La proliferación de 37 candidatos presidenciales sin propuestas pragmáticas para combatir la corrupción, delincuencia, injusticia, discriminación, crimen organizado y minería informal mantiene al país en incertidumbre electoral, mientras los poderes del Estado permanecen inactivos y el Congreso opera con revanchismo y oportunismo que impide soluciones estructurales a los problemas nacionales.
El sistema actual centralista, unitario y comercial convierte los partidos en vientres de alquiler que ofertan cupos al mejor postor, reservan primeros escaños para fundadores y permite que candidatos presidenciales postulen simultáneamente como senadores, cerrando el círculo de poder y eliminando posibilidades de acceso democrático para candidatos independientes o minoritarios.
«Debemos modificar la ley de partidos políticos y la ley de elecciones para que solo existan tres partidos políticos bien estructurados, organizados y con principios, ahí recién podemos hablar de verdad de un cambio estructural de la política peruana», señala el abogado Moisés Wilfredo Callasaca Callasaca en su análisis de la crisis electoral.
Reelección indefinida obstaculiza democracia
La vigente ley de reelección de congresistas, gobernadores regionales y alcaldes genera preocupación exclusiva por mantenerse en el poder o buscar partidos donde comprar cupos para postular nuevamente, desviando la atención de las necesidades ciudadanas y perpetuando élites políticas que controlan el acceso a cargos de representación popular sin renovación generacional.
El transfuguismo político, práctica donde legisladores abandonan partidos donde fueron elegidos para incorporarse a otras bancadas sin consecuencias legales, debilita la representatividad democrática, traiciona la voluntad popular expresada en las urnas y permite negociaciones de poder que responden a intereses personales antes que al mandato electoral recibido.
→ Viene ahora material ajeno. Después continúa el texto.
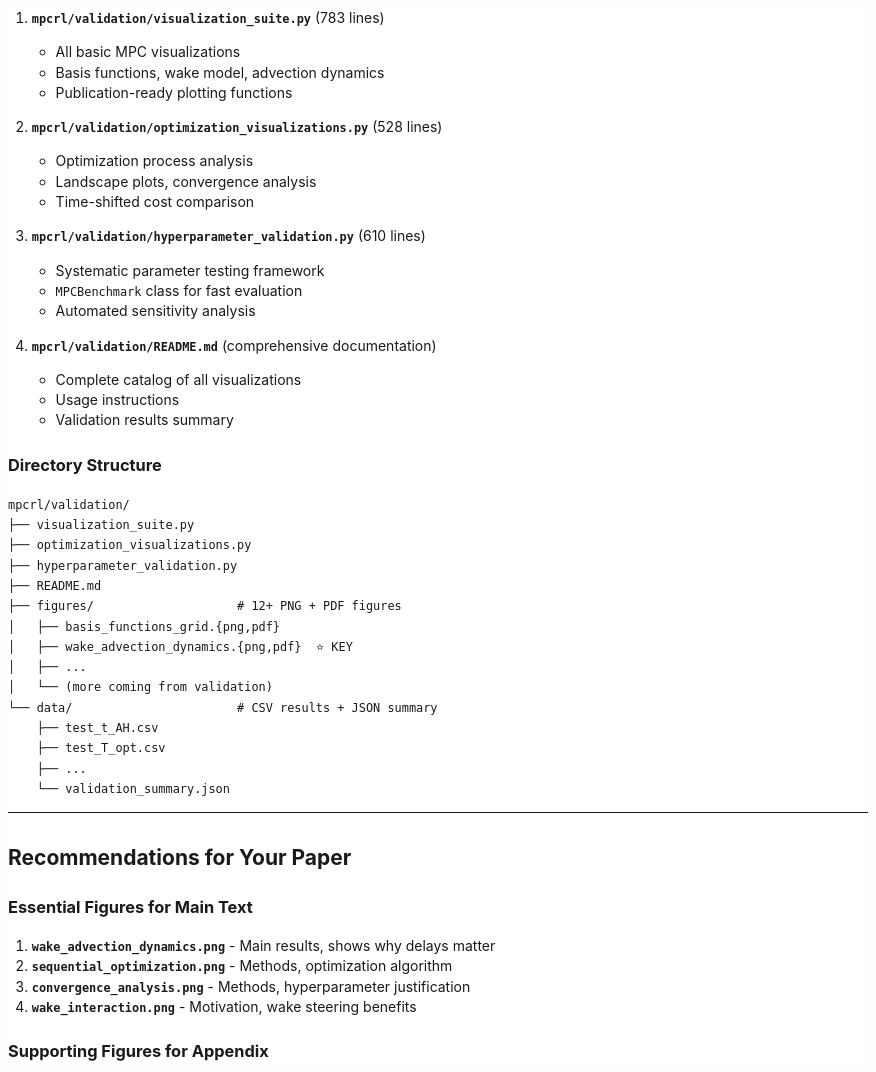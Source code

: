 1. **`mpcrl/validation/visualization_suite.py`** (783 lines)
   - All basic MPC visualizations
   - Basis functions, wake model, advection dynamics
   - Publication-ready plotting functions

2. **`mpcrl/validation/optimization_visualizations.py`** (528 lines)
   - Optimization process analysis
   - Landscape plots, convergence analysis
   - Time-shifted cost comparison

3. **`mpcrl/validation/hyperparameter_validation.py`** (610 lines)
   - Systematic parameter testing framework
   - `MPCBenchmark` class for fast evaluation
   - Automated sensitivity analysis

4. **`mpcrl/validation/README.md`** (comprehensive documentation)
   - Complete catalog of all visualizations
   - Usage instructions
   - Validation results summary

### Directory Structure

```
mpcrl/validation/
├── visualization_suite.py
├── optimization_visualizations.py
├── hyperparameter_validation.py
├── README.md
├── figures/                    # 12+ PNG + PDF figures
│   ├── basis_functions_grid.{png,pdf}
│   ├── wake_advection_dynamics.{png,pdf}  ⭐ KEY
│   ├── ...
│   └── (more coming from validation)
└── data/                       # CSV results + JSON summary
    ├── test_t_AH.csv
    ├── test_T_opt.csv
    ├── ...
    └── validation_summary.json
```

---

## Recommendations for Your Paper

### Essential Figures for Main Text

1. **`wake_advection_dynamics.png`** - Main results, shows why delays matter
2. **`sequential_optimization.png`** - Methods, optimization algorithm
3. **`convergence_analysis.png`** - Methods, hyperparameter justification
4. **`wake_interaction.png`** - Motivation, wake steering benefits

### Supporting Figures for Appendix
La propuesta de derogar la reelección e implementar censura y vacancia para transfugas busca encaminar al país hacia democracia auténtica con representantes comprometidos, partidos consolidados con ideología definida y sistema electoral que priorice propuestas ciudadanas sobre intereses comerciales, sentando bases para transformación institucional profunda que el Perú necesita urgentemente.